Parents’ reactions to difficult situations will shape the way our kids relate their world to us. Kids often feel that they exist within two or more “worlds” and do their best to maintain a positive atmosphere in all of them. There is the school world, home world, and various game or online worlds that add to this. As a parent you need to be willing to step out into their other worlds. That may mean sitting in on a gaming session, asking for a tour of their Facebook or WhatsApp, or visiting them for lunch at school (if appropriate). Do whatever you need to in order to better understand where they live day to day.

Step Back

Try to always remember the old saying “hurt people hurt people”. It seems simple enough, but it is imperative to remember that the one hurting others is usually trying to cover their own wounds. By jumping into a situation too quickly you can re-victimize the participants and thus get yourself excommunicated from their world quite quickly. Remember to keep your cool in these situations and make a concentrated effort to examine the situation from an unbiased perspective. Lastly, be sure to involve leadership that knows both parties well in the conflict resolution stage.

Step Up

Tweens especially are in a time of transition. Amongst their peers many social roles are established simply by who is willing to step up. Encourage your children in leadership roles that compliment their personality. One of the slogans we use with the teens is “Don’t be afraid – be a friend”. This may be a good memory verse to share with your child if they find themselves involved in a bullying situation where they need to step up:

Deuteronomy 31:6 ESV

“Be strong and courageous. Do not fear or be in dread of them, for it is the Lord your God who goes with you. He will not leave you or forsake you.”

Step Over (not on)

Once I saw a video on a nature channel about a mother bear and her cubs. I vividly remember the look in the mother’s eyes and body language when she realized the camera crew was stepping closer to her cubs. She had been grazing behind them comfortably, but seeing the possible danger she moved to step over her cubs and re-situate herself between them and the camera man. If you notice your child is the target of bullies, don’t be afraid to step between them and the bully to bring balance and protection to the situation.

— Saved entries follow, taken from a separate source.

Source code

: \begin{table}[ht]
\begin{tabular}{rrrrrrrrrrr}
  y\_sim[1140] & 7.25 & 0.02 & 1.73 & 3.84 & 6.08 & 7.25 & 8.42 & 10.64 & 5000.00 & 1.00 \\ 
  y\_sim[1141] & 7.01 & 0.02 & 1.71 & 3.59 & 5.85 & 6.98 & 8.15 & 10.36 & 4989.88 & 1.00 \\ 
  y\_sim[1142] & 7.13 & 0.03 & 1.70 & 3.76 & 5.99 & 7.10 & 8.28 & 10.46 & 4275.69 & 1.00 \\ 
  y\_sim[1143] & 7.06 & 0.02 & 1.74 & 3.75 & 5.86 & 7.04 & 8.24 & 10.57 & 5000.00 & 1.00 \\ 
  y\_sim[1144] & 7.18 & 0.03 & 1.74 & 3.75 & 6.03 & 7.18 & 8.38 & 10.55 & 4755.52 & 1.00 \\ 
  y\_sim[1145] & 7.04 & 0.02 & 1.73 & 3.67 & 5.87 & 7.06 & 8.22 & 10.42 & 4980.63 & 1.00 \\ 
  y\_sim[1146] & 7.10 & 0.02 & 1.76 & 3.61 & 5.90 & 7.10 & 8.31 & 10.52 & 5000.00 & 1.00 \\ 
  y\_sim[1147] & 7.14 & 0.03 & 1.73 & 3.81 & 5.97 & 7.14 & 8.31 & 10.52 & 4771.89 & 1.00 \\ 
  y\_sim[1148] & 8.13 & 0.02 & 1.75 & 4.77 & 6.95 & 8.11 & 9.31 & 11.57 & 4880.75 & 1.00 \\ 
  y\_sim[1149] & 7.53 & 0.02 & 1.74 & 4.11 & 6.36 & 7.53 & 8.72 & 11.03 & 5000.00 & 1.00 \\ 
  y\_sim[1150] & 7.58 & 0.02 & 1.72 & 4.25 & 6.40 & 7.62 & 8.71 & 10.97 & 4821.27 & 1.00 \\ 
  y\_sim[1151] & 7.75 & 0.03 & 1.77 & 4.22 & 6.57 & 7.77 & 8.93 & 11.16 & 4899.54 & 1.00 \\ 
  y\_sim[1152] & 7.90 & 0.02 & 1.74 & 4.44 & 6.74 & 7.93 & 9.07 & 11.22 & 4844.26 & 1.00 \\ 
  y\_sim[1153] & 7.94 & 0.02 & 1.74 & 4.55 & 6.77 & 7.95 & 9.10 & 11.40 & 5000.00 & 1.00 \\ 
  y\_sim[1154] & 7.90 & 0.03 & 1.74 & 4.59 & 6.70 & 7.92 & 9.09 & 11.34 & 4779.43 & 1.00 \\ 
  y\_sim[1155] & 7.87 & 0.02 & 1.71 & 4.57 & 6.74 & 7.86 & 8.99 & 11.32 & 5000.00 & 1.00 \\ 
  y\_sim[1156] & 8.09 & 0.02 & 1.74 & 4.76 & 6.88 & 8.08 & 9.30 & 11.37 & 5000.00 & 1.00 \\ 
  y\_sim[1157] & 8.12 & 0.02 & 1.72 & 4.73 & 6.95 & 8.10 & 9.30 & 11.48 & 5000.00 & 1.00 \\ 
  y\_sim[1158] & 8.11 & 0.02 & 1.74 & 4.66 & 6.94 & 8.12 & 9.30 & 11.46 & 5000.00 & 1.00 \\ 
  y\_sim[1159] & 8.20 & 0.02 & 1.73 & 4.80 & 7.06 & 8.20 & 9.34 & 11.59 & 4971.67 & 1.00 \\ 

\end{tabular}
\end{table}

“Doing the same thing over and over again and expecting different results.”

This definition by Albert Einstein of insanity could easily be applied in this arena as well. We cannot continue moving in the same direction and stay in the same patterns but expect things to change. Sit down with your spouse and then with your tween and figure out as a team what steps you all need to take regarding your specific situation. Step one should always be to our knees in prayer as we seek first the Kingdom.

-Courtney Alberson

Courtney is Generation of Virtue’s lead solutions specialist. Which is a fancy way of saying she handles the team’s many IT needs and spends a lot of time in Photoshop. When she’s not finding solutions to problems, Courtney enjoys communicating God’s truth about love and relationships to teenagers and…drinking coffee.